Dans ce cadre, Aurore Bergé (LREM, Yvelines), qui avait été la rapporteure générale du projet de réforme Riester, a été nommée rapporteure pour avis sur les articles 24 bis et 24 ter, qui prévoient l’habilitation du gouvernement à légiférer par ordonnance sur la transposition de la Directive SMA, et sur celle des termes de la Directive Droits d’auteur qui ne l’ont pas encore été. Elle présentera son rapport le 9 septembre devant la commission des Affaires culturelles.
Celui de Michel Lauzzana (LREM, Lot-et-Garonne) au titre de la commission des Finances (et sur d’autres aspects du texte), sera examiné le 16 septembre.
A cette date, en revanche, l’agenda de la commission des Affaires économiques ne précise pas la date à laquelle Valéria Faure-Muntian (LREM, Loire) rapportera au fond.
NPA Conseil propose de revenir sur les dispositions principales du texte, et sur les modifications que le Sénat lui a apporté en première lecture, au début de l’été.
La transposition par ordonnance des directives droit d’auteur et SMA
Par amendement du gouvernement, le Sénat a ajouté au texte initial deux articles, 24 bis et 24 ter, qui autorisent le Gouvernement à légiférer par ordonnance au titre de l’article 38 de la Constitution, pour transposer :
- la directive 2019/790, relative au droit d’auteur dans le marché unique numérique ;
- la directive 2019/789, relative à certaines transmissions en ligne d’organismes de radiodiffusion et retransmissions de programmes de télévision et de radio (directive « Cab/Sat 2 ») ;
- la directive 2018/1808 visant à la coordination de certaines dispositions législatives, réglementaires et administratives des États membres relatives à la fourniture de services de médias audiovisuels (directive « Services de médias audiovisuels » ou « SMA »).
Pour mémoire, il est prévu que les ordonnance prises par habilitation législative soient examinées par le Parlement, et fassent l’objet d’un vote avant leur publication. Dans une décision du 28 mai 2020, le Conseil Constitutionnel a toutefois relativisé la portée de cette dernière obligation.
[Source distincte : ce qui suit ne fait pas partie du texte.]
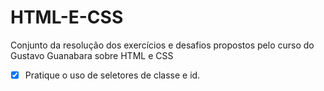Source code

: # HTML-E-CSS
Conjunto da resolução dos exercícios e desafios propostos pelo curso do Gustavo Guanabara sobre HTML e CSS

- [X] Pratique o uso de seletores de classe e id.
S’agissant de la directive « droit d’auteur », le Gouvernement devra notamment transposer :
- l’article 17, qui impose aux plateformes de partage de contenus, comme YouTube, de trouver des accords avec les ayants droit pour la diffusion de contenus protégés sur leurs plateformes, ou, en l’absence d’accord, de retirer systématiquement ces contenus ;
- l’article 18, qui impose un principe de rémunération proportionnelle des artistes-interprètes ;
- les articles 19 à 23, qui prévoient des obligations de transparence des titulaires de droits à l’égard des auteurs et artistes-interprètes qui leur ont cédé leurs droits, ainsi que des mécanismes de réajustement / rupture du contrat de cession de droits en cas d’abus ou de défaut d’exploitation ;
- l’article 12, qui autorise les sociétés de gestion collective à étendre des accords sectoriels à toute une branche d’auteurs ;
- les articles 3 à 6, qui prévoient des exceptions au droit d’auteur pour le text and data mining (“fouille de texte ou de données”), l’enseignement numérique et la conservation du patrimoine culturel.
Pour les articles 3 à 6 et 17 à 23, le délai accordé au Gouvernement est de 6 mois. Pour les autres, le délai est de 12 mois.
Pour la directive « Cab/Sat 2 », il s’agit principalement de transposer :
- l’article 3, qui prévoit que les services numériques de simulcasting et de replay des diffuseurs européens doivent être accessibles librement depuis tout autre pays de l’Union, mais uniquement pour les programmes :
- de radio,
- d’actualité ou d’information,
- produits et financés intégralement par le diffuseur.
- les articles 4 à 6, qui autorisent les sociétés de gestion collective compétentes à gérer et autoriser les retransmissions de programmes même pour les diffuseurs qui ne leur sont pas affiliés;
- l’article 8, relatif à l’injection directe, qui prévoit que le distributeur d’un programme doit également obtenir l’autorisation des titulaires de droit.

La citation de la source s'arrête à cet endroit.